I am not a trader, I am an outsider to the financial world. As such, I recognise that the investment strategies I can come up with would be naive and of poor quality compared to industry standards. I am a kernel engineer, and I wrote this trading bot with objectives that make sense in the kernel world.

A kernel is essentially a shared resource manager. It coordinates the shared access to resources like CPU execution time, memory, storage, devices like networking cards, etc… The fundamental problem of a kernel is : how do we manage these resources, in order to offer the most performant result ? “Performant” here can mean a lot of things : fastest, most energy-efficient, most secure, most fault-tolerant. Those factors are sometimes antagonist : more security often implies less performance, and vice versa. Before providing an implementation, one must carefully study what their use case is, deduce their performance metric, and then, design how resources should be handled by the kernel based on those axioms.

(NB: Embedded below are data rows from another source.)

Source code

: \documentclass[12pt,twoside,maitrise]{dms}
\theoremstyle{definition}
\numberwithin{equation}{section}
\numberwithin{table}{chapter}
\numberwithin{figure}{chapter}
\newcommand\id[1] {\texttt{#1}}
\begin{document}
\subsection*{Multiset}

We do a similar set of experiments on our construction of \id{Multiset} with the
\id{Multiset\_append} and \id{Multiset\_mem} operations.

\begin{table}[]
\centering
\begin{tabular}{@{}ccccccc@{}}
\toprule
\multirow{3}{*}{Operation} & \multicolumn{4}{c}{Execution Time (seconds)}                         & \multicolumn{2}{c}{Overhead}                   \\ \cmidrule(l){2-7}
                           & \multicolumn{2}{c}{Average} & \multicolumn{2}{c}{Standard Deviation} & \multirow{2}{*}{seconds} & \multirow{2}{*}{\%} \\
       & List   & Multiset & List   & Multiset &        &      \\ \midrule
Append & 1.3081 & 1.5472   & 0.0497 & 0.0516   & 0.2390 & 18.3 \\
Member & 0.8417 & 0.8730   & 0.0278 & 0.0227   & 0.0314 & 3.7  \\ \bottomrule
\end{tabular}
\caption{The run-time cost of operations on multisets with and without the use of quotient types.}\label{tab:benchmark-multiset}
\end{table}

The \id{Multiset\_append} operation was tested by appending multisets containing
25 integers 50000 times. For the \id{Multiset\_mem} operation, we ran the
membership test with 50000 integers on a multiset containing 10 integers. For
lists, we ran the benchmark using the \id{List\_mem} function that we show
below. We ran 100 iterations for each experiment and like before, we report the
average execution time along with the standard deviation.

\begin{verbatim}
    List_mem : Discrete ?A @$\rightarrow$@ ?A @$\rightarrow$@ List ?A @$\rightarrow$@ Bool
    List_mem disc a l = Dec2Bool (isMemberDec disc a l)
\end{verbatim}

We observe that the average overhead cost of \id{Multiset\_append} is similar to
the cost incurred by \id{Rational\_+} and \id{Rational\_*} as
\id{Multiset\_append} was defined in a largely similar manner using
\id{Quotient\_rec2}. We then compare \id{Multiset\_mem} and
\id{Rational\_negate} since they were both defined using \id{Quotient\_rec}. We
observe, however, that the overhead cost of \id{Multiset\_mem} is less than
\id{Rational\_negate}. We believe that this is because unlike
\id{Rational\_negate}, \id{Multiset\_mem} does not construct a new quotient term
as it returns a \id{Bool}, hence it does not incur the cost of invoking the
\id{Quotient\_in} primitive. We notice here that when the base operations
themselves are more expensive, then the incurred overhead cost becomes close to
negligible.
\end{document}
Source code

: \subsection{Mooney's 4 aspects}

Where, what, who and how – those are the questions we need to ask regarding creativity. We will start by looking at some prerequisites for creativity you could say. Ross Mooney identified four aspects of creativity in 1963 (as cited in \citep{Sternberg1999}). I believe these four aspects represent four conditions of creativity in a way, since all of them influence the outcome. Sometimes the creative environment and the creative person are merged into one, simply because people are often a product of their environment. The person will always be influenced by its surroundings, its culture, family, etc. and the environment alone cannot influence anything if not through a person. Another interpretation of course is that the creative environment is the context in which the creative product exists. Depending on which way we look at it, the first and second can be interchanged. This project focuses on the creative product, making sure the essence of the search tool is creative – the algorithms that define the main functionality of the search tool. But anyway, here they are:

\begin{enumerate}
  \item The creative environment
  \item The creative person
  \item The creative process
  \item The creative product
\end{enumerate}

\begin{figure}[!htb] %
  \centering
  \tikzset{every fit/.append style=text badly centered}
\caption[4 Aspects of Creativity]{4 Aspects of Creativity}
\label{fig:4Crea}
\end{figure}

If we think about it, investment strategies essentially do two things : consume historical data steamed by data providers, and produce trading decisions consumed by the broker. It is the role of the trading bot to allow the strategies to do this in a performant manner. Historical data is a shared computational resource, to which strategies must have a very fast access to. The performance metric here is the access speed. Trading decisions are rarely made, and involve money and instruments, which must be managed with care. The performance metric here is the fault tolerance.

The same way a kernel aims to provide performant access to shared resources, my objective when writing this trading bot was to design a system which allows the easy implementation of complex strategies and that lets them access historical data and manage orders in a performant way.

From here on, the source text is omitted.